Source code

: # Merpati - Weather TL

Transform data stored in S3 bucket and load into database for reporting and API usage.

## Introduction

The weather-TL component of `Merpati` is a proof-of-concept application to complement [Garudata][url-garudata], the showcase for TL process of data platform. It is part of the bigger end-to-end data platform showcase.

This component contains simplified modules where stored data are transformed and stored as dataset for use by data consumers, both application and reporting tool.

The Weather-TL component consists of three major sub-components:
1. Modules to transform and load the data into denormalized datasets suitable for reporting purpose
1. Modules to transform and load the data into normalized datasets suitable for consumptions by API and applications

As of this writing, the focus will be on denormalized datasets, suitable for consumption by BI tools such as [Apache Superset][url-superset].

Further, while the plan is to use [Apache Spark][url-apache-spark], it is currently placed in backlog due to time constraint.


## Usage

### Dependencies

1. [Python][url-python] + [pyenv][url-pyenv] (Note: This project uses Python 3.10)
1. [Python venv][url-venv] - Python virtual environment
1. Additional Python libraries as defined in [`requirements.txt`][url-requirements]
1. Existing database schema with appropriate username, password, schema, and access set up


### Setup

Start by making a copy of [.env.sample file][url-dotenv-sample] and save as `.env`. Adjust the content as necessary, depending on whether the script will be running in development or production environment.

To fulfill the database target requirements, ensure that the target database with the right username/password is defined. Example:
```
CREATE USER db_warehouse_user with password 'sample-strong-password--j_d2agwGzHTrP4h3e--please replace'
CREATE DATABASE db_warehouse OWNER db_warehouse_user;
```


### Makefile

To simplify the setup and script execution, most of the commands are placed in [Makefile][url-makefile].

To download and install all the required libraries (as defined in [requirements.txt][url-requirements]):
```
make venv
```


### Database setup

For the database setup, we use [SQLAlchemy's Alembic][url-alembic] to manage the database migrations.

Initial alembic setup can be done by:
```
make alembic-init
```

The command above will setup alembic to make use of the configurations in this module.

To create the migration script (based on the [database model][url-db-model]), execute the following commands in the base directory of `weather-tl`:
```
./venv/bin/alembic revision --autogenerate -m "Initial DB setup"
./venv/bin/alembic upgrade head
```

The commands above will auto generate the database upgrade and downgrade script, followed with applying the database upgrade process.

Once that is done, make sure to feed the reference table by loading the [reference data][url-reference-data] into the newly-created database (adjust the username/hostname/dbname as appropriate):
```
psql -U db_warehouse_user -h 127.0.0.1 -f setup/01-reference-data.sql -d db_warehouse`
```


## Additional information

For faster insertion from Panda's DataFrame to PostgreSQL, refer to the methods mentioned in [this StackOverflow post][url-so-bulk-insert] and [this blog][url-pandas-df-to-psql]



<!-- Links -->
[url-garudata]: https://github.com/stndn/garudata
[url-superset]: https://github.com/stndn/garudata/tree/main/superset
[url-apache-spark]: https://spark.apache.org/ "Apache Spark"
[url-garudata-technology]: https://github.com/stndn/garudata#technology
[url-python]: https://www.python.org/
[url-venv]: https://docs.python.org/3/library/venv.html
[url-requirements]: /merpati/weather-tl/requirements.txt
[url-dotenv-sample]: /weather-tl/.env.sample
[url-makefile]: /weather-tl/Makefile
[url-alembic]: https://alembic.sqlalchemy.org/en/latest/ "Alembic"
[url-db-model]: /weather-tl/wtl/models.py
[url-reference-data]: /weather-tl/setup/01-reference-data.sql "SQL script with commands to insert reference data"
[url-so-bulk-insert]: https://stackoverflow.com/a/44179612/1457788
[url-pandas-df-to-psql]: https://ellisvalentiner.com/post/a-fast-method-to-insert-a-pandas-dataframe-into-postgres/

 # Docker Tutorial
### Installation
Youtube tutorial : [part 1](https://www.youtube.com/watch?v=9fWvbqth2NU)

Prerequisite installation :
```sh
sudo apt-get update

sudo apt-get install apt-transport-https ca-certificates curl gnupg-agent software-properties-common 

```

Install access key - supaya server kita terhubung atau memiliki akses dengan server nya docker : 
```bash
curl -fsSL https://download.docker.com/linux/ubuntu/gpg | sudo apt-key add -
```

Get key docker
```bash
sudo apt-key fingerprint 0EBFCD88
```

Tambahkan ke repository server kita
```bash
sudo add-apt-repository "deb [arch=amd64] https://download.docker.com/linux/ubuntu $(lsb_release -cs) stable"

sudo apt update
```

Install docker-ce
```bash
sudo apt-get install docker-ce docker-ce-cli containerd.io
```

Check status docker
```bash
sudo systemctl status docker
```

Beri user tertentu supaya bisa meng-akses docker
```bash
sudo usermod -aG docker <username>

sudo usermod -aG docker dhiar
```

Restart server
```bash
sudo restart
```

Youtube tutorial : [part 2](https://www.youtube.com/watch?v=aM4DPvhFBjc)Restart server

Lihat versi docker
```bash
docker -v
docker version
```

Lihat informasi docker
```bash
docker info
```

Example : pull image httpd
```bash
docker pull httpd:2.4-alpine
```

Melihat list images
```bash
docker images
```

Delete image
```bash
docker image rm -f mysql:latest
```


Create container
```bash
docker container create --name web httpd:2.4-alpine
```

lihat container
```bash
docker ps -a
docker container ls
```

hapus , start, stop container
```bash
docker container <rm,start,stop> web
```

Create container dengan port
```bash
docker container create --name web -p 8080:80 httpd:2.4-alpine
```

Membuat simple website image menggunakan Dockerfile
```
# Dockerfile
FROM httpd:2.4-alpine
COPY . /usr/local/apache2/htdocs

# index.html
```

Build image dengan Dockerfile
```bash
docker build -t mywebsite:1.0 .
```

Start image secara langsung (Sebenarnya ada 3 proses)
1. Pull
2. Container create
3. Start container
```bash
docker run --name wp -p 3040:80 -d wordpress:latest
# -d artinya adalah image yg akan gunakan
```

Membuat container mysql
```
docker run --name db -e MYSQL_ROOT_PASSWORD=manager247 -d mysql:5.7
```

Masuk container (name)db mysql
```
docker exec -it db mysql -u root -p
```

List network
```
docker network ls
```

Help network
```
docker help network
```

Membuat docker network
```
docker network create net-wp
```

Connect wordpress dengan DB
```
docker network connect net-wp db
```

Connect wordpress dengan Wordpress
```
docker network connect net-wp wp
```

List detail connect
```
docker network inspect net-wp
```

## Brief
Repeat verbatim the opening run of entries, ending with the line that contains "1. Modules to transform and load the data into normalized".

## Response to this task
Source code

: # Merpati - Weather TL

Transform data stored in S3 bucket and load into database for reporting and API usage.

## Introduction

The weather-TL component of `Merpati` is a proof-of-concept application to complement [Garudata][url-garudata], the showcase for TL process of data platform. It is part of the bigger end-to-end data platform showcase.

This component contains simplified modules where stored data are transformed and stored as dataset for use by data consumers, both application and reporting tool.

The Weather-TL component consists of three major sub-components:
1. Modules to transform and load the data into denormalized datasets suitable for reporting purpose
1. Modules to transform and load the data into normalized datasets suitable for consumptions by API and applications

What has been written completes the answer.